| Konu: | AFYONKARAHİSAR MİLLETVEKİLİ AHMET TOPTAŞ'IN, (2/507) ESAS NUMARALI 12 EYLÜL ÖNCESİ KAPATILAN VEYA FAALİYETİ DURDURULAN DEMOKRATİK KİTLE ÖRGÜTLERİNİN HAKLARININ VE MAL VARLIKLARININ İADESİNE DAİR KANUN TEKLİFİ'NİN DOĞRUDAN GÜNDEME ALINMASINA İLİŞKİN (4/152) |
| Yasama Yılı: | 4 |
| Birleşim: | 76 |
| Tarih: | 15.04.2014 |
SÜLEYMAN ÇELEBİ (İstanbul) - Çok teşekkür ederim Sayın Başkan.
Ben de Afyonkarahisar Milletvekilimiz Sayın Ahmet Toptaş'ın verdiği kanun teklifi üzerine söz almış bulunuyorum. Yüce Meclisi ben de saygıyla sevgiyle selamlıyorum.
Aslında, darbelerle ilgili, 12 Eylül darbesinde yargılanmış, idamla yargılanmış bir arkadaşınız olarak huzurunuzdayım ve özellikle de AKP'nin darbelerle mücadele, darbelerde yok olan hakların iadesi konusunda sürekli ortaya koyduğu tezlerin en çelişkili uygulaması bu yasadaki uygulamasıdır ve çifte standartlı uygulamasıdır.

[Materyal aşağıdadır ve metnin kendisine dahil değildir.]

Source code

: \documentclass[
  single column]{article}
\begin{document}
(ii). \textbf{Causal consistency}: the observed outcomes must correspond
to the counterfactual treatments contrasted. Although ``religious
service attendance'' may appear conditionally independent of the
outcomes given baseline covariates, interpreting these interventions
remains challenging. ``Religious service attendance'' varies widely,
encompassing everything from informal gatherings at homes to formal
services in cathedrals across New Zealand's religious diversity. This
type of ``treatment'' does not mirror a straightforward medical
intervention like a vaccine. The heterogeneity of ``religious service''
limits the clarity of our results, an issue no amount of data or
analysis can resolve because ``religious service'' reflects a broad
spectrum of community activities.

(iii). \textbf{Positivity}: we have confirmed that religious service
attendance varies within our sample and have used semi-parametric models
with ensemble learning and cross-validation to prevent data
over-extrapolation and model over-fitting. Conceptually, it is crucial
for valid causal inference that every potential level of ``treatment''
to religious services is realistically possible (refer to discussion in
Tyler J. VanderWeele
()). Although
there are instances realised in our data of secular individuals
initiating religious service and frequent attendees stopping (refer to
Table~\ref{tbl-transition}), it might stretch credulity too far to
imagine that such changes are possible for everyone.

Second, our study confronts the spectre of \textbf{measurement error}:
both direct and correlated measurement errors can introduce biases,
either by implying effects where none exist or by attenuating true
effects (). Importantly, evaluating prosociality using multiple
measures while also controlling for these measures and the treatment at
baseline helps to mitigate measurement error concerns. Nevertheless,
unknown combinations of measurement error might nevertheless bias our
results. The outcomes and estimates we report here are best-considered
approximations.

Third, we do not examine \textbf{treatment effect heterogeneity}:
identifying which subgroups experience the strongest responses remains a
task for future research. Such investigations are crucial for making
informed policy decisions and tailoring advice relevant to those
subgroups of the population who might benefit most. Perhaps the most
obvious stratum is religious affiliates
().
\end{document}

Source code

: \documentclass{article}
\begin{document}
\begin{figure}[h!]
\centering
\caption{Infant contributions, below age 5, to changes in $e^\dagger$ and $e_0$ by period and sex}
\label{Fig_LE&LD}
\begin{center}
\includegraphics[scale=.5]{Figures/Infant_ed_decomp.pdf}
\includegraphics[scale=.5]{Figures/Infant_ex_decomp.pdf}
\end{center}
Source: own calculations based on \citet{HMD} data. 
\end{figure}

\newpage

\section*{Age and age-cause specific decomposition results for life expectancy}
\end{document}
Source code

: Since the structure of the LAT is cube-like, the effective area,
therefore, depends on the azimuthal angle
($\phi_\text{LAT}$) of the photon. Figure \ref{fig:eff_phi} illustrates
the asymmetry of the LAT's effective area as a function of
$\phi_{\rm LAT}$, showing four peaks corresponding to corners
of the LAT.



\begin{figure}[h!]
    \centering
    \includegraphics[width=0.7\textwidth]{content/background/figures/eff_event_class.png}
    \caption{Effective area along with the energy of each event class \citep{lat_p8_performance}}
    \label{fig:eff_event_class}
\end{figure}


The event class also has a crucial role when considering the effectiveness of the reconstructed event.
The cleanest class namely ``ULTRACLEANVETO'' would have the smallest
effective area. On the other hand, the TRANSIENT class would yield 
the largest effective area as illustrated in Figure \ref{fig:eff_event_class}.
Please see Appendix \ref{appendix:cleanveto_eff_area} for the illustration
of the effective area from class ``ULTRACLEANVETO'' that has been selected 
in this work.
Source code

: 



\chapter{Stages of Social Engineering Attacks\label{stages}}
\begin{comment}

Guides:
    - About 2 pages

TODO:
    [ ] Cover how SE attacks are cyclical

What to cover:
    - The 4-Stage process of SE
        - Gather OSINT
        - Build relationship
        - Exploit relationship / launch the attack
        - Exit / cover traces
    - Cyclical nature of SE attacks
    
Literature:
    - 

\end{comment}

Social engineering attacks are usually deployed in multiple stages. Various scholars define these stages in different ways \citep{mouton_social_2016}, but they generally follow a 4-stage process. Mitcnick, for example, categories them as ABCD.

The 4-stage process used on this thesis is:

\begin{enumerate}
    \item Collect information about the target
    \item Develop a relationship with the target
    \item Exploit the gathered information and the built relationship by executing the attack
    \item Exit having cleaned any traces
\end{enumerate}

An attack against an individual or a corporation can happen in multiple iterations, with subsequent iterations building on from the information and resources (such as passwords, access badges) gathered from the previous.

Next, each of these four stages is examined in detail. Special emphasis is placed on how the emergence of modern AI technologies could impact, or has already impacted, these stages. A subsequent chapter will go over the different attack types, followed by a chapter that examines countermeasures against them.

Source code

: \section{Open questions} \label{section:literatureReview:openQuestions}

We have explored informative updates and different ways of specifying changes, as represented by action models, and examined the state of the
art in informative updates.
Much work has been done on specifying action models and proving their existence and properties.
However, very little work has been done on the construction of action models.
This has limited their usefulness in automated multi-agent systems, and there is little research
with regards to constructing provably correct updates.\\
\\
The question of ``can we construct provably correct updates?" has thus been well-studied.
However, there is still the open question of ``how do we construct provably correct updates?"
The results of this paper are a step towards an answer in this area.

Biraz önce Ahmet Toptaş arkadaşım burada çok açık ifade etti, Darbeler Komisyonunda ortak, bütün partilerin oy birliğiyle alınan karar gereği, 12 Eylül darbesinde mallarına el konulan vakıf, dernek ve benzeri bütün kurumlara yapılan bu anlamdaki haksızlığın giderilmesi konusunda aldığımız mutabakat kararına rağmen, burada, Mecliste o mutabakat kararından sonra görüşülen birçok dernek ve vakfa mal iadesi yapıldığında TÖB-DER'le ilgili burada bir önerge verdik, dedik ki: "Bakın, bu örgüt Türkiye'nin 600 bin üyeli bir örgütü. 5 lira, 10 lira bir dayanışmayla kendi derneklerini kurdular, kendi öğretmen kimlikleriyle bu mücadeleyi verdiler, bunların haklarını verelim." Daha önce bu kürsüde Adalet Bakanı bunun ileride çözüleceğini söyledi, "Bugün, hemen yetişmez." dedi, bu kürsüde, şu andaki Adalet Bakanı, o zaman Başbakan Yardımcısıydı, Bekir Bozdağ. Yine, bu kürsüde oturan, o zamanki Başbakan Yardımcısı Bülent Arınç dedi ki: "Bugüne yetişmez ama en geç yılbaşından önce biz bu sorunu çözeceğiz. Evet, bir haksızlık var, biz bu haksızlığı gidereceğiz." İkisinin de beyanı tutanaklarda var, bize verdikleri iradede var ve bu iradeye rağmen hâlen TÖB-DER'in mal varlığı iade edilmiyor arkadaşlar; bunun tanıkları var. Niye yapılmıyor? Çünkü bu örgüt daha önce muhalif bir örgüttü. Bu örgüt daha önce bu ülkede demokrasi ve özgürlükler mücadelesini veren bir örgüttü. Bu örgüt bir tanımla Millî Gençlik Teşkilatı ve benzeri anlayışta değildi. Onun için, diğerleri tamam ama soldan bir örgütse, demokrat bir örgütse bunun mallarını gasbetmek hakkımızdır, o hakkı kullanmalıyız gibi bir anlayış egemen burada.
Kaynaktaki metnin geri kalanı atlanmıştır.